- [SUPPLIED DATA]
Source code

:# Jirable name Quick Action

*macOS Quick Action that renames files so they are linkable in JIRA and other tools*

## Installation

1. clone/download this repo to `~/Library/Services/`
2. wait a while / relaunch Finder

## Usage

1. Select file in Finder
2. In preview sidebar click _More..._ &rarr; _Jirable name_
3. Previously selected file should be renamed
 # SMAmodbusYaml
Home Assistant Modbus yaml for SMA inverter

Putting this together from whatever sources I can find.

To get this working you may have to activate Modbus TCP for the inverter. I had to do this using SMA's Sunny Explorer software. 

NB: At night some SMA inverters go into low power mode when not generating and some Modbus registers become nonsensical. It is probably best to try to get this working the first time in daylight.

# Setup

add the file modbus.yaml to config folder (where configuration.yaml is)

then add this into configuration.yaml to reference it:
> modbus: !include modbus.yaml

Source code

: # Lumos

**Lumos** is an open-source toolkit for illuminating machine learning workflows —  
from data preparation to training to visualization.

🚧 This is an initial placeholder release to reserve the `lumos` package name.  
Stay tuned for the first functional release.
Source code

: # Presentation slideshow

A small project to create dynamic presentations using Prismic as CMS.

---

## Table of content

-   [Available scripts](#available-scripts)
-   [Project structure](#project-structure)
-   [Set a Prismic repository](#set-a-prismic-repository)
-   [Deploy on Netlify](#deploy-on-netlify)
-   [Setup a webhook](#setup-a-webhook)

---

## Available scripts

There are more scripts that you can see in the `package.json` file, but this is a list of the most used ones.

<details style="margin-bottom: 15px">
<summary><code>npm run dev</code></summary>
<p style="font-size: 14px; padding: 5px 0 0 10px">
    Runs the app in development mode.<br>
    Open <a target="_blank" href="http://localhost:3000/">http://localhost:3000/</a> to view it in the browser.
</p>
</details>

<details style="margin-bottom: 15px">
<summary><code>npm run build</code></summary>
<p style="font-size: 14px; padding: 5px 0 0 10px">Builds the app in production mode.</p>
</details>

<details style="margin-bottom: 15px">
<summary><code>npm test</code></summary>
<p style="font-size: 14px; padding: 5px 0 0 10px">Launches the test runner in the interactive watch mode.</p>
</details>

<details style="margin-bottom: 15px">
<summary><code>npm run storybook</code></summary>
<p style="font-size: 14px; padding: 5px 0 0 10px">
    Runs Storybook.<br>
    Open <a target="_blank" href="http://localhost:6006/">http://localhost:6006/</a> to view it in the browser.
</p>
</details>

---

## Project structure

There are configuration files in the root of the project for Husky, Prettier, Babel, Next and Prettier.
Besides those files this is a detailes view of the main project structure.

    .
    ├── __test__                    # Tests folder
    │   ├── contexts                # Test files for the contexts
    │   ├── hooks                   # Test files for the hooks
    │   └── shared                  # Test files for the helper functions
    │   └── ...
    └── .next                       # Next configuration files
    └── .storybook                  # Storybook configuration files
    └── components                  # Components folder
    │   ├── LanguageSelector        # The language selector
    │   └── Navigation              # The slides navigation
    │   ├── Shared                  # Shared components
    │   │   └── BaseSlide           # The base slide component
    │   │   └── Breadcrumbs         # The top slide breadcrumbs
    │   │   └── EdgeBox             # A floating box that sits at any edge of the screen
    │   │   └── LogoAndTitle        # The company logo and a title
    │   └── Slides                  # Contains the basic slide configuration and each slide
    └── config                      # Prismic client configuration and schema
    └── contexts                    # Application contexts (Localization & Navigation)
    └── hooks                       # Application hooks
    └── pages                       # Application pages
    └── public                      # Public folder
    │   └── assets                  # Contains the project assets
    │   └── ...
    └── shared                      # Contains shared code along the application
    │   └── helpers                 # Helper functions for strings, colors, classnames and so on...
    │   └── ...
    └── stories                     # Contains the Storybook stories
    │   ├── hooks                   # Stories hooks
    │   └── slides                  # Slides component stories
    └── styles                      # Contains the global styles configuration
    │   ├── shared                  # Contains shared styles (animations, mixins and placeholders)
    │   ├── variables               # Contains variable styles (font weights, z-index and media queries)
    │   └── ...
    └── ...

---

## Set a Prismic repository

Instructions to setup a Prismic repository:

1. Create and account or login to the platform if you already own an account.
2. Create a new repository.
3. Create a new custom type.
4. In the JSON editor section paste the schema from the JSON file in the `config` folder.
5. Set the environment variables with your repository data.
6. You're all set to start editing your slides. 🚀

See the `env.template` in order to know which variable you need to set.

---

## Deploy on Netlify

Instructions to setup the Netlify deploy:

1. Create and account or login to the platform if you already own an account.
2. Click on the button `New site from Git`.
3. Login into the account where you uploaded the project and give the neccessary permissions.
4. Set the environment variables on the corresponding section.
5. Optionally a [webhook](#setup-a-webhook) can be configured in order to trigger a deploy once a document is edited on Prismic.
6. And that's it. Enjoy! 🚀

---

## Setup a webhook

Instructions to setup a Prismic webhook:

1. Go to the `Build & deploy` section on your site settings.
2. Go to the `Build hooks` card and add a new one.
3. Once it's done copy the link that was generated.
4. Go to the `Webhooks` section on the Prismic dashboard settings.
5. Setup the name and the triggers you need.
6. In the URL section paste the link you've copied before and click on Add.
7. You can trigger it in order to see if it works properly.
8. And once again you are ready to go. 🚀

- [ASSIGNMENT]
What you return must be the lines above that run from the line with "interactive watch mode.</p>" to the line with "## Project structure", inclusive, each copied exactly.

- [RESPONSE TO THIS EXERCISE]
<p style="font-size: 14px; padding: 5px 0 0 10px">Launches the test runner in the interactive watch mode.</p>
</details>

<details style="margin-bottom: 15px">
<summary><code>npm run storybook</code></summary>
<p style="font-size: 14px; padding: 5px 0 0 10px">
    Runs Storybook.<br>
    Open <a target="_blank" href="http://localhost:6006/">http://localhost:6006/</a> to view it in the browser.
</p>
</details>

---

## Project structure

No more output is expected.